(Data extracted from a collection)
--------------------
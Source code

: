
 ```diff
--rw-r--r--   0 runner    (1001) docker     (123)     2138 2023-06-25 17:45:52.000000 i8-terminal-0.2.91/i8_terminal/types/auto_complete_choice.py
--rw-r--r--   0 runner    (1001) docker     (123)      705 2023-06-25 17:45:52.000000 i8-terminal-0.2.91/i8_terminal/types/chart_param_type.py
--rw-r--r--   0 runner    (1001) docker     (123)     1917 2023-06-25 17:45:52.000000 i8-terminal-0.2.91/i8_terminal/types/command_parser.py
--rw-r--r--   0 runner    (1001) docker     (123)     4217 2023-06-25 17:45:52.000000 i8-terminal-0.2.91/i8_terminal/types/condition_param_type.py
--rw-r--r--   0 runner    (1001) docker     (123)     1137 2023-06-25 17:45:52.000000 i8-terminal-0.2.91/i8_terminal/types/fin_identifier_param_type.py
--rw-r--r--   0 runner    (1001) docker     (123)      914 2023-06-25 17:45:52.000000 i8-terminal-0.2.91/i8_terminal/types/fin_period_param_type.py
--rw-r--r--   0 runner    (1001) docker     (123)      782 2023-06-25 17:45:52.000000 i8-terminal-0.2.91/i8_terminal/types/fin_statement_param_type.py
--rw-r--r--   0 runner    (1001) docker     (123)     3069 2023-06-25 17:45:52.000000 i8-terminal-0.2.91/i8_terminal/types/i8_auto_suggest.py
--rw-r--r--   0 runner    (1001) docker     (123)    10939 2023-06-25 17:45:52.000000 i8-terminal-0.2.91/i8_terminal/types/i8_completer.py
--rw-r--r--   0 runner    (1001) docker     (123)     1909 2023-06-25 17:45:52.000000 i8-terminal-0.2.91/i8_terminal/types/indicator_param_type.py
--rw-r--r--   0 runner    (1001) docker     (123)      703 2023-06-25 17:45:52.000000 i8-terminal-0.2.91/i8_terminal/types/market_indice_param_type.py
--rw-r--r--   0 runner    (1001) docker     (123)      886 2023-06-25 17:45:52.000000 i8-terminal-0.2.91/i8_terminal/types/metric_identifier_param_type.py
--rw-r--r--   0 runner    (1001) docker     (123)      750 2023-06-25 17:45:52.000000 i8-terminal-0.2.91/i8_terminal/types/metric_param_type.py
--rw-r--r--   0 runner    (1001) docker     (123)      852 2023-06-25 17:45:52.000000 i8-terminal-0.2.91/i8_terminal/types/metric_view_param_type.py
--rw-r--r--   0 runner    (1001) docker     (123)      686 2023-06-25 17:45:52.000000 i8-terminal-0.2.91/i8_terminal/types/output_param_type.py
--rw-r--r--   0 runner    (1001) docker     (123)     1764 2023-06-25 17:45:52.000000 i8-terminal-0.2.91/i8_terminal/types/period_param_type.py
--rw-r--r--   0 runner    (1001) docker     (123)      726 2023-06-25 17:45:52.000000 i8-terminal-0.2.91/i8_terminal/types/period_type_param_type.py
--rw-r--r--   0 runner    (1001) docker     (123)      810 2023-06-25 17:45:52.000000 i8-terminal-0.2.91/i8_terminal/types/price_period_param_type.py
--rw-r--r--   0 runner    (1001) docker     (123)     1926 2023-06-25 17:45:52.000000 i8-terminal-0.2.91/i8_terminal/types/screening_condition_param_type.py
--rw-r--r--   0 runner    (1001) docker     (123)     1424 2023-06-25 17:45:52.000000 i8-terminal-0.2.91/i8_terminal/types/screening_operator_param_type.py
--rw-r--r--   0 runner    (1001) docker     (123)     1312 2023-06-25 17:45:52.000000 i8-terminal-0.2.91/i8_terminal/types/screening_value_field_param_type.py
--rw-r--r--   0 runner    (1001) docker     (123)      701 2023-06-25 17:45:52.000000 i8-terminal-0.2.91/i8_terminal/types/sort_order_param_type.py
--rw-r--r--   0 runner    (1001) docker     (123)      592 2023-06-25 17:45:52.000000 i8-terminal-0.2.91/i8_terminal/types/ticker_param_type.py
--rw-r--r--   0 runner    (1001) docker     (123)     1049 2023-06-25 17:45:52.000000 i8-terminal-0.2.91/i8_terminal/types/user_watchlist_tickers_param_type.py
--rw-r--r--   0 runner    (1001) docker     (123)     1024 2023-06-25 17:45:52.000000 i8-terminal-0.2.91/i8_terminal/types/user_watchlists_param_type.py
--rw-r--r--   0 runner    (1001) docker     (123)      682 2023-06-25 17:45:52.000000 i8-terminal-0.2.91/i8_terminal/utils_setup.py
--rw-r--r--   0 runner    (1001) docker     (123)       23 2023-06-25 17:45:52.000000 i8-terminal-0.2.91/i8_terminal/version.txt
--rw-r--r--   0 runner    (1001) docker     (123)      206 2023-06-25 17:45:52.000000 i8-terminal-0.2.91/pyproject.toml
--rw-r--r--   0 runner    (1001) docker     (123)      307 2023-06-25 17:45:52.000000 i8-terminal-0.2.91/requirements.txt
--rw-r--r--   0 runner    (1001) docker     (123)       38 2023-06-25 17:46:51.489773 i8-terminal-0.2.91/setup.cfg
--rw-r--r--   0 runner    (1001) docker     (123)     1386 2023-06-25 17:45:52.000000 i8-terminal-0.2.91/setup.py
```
--------------------
» Task details
Produce a word-for-word copy of all the entries above.

» Exercise answer
Source code

:
 ```diff
--rw-r--r--   0 runner    (1001) docker     (123)     2138 2023-06-25 17:45:52.000000 i8-terminal-0.2.91/i8_terminal/types/auto_complete_choice.py
--rw-r--r--   0 runner    (1001) docker     (123)      705 2023-06-25 17:45:52.000000 i8-terminal-0.2.91/i8_terminal/types/chart_param_type.py
--rw-r--r--   0 runner    (1001) docker     (123)     1917 2023-06-25 17:45:52.000000 i8-terminal-0.2.91/i8_terminal/types/command_parser.py
--rw-r--r--   0 runner    (1001) docker     (123)     4217 2023-06-25 17:45:52.000000 i8-terminal-0.2.91/i8_terminal/types/condition_param_type.py
--rw-r--r--   0 runner    (1001) docker     (123)     1137 2023-06-25 17:45:52.000000 i8-terminal-0.2.91/i8_terminal/types/fin_identifier_param_type.py
--rw-r--r--   0 runner    (1001) docker     (123)      914 2023-06-25 17:45:52.000000 i8-terminal-0.2.91/i8_terminal/types/fin_period_param_type.py
--rw-r--r--   0 runner    (1001) docker     (123)      782 2023-06-25 17:45:52.000000 i8-terminal-0.2.91/i8_terminal/types/fin_statement_param_type.py
--rw-r--r--   0 runner    (1001) docker     (123)     3069 2023-06-25 17:45:52.000000 i8-terminal-0.2.91/i8_terminal/types/i8_auto_suggest.py
--rw-r--r--   0 runner    (1001) docker     (123)    10939 2023-06-25 17:45:52.000000 i8-terminal-0.2.91/i8_terminal/types/i8_completer.py
--rw-r--r--   0 runner    (1001) docker     (123)     1909 2023-06-25 17:45:52.000000 i8-terminal-0.2.91/i8_terminal/types/indicator_param_type.py
--rw-r--r--   0 runner    (1001) docker     (123)      703 2023-06-25 17:45:52.000000 i8-terminal-0.2.91/i8_terminal/types/market_indice_param_type.py
--rw-r--r--   0 runner    (1001) docker     (123)      886 2023-06-25 17:45:52.000000 i8-terminal-0.2.91/i8_terminal/types/metric_identifier_param_type.py
--rw-r--r--   0 runner    (1001) docker     (123)      750 2023-06-25 17:45:52.000000 i8-terminal-0.2.91/i8_terminal/types/metric_param_type.py
--rw-r--r--   0 runner    (1001) docker     (123)      852 2023-06-25 17:45:52.000000 i8-terminal-0.2.91/i8_terminal/types/metric_view_param_type.py
--rw-r--r--   0 runner    (1001) docker     (123)      686 2023-06-25 17:45:52.000000 i8-terminal-0.2.91/i8_terminal/types/output_param_type.py
--rw-r--r--   0 runner    (1001) docker     (123)     1764 2023-06-25 17:45:52.000000 i8-terminal-0.2.91/i8_terminal/types/period_param_type.py
--rw-r--r--   0 runner    (1001) docker     (123)      726 2023-06-25 17:45:52.000000 i8-terminal-0.2.91/i8_terminal/types/period_type_param_type.py
--rw-r--r--   0 runner    (1001) docker     (123)      810 2023-06-25 17:45:52.000000 i8-terminal-0.2.91/i8_terminal/types/price_period_param_type.py
--rw-r--r--   0 runner    (1001) docker     (123)     1926 2023-06-25 17:45:52.000000 i8-terminal-0.2.91/i8_terminal/types/screening_condition_param_type.py
--rw-r--r--   0 runner    (1001) docker     (123)     1424 2023-06-25 17:45:52.000000 i8-terminal-0.2.91/i8_terminal/types/screening_operator_param_type.py
--rw-r--r--   0 runner    (1001) docker     (123)     1312 2023-06-25 17:45:52.000000 i8-terminal-0.2.91/i8_terminal/types/screening_value_field_param_type.py
--rw-r--r--   0 runner    (1001) docker     (123)      701 2023-06-25 17:45:52.000000 i8-terminal-0.2.91/i8_terminal/types/sort_order_param_type.py
--rw-r--r--   0 runner    (1001) docker     (123)      592 2023-06-25 17:45:52.000000 i8-terminal-0.2.91/i8_terminal/types/ticker_param_type.py
--rw-r--r--   0 runner    (1001) docker     (123)     1049 2023-06-25 17:45:52.000000 i8-terminal-0.2.91/i8_terminal/types/user_watchlist_tickers_param_type.py
--rw-r--r--   0 runner    (1001) docker     (123)     1024 2023-06-25 17:45:52.000000 i8-terminal-0.2.91/i8_terminal/types/user_watchlists_param_type.py
--rw-r--r--   0 runner    (1001) docker     (123)      682 2023-06-25 17:45:52.000000 i8-terminal-0.2.91/i8_terminal/utils_setup.py
--rw-r--r--   0 runner    (1001) docker     (123)       23 2023-06-25 17:45:52.000000 i8-terminal-0.2.91/i8_terminal/version.txt
--rw-r--r--   0 runner    (1001) docker     (123)      206 2023-06-25 17:45:52.000000 i8-terminal-0.2.91/pyproject.toml
--rw-r--r--   0 runner    (1001) docker     (123)      307 2023-06-25 17:45:52.000000 i8-terminal-0.2.91/requirements.txt
--rw-r--r--   0 runner    (1001) docker     (123)       38 2023-06-25 17:46:51.489773 i8-terminal-0.2.91/setup.cfg
--rw-r--r--   0 runner    (1001) docker     (123)     1386 2023-06-25 17:45:52.000000 i8-terminal-0.2.91/setup.py
```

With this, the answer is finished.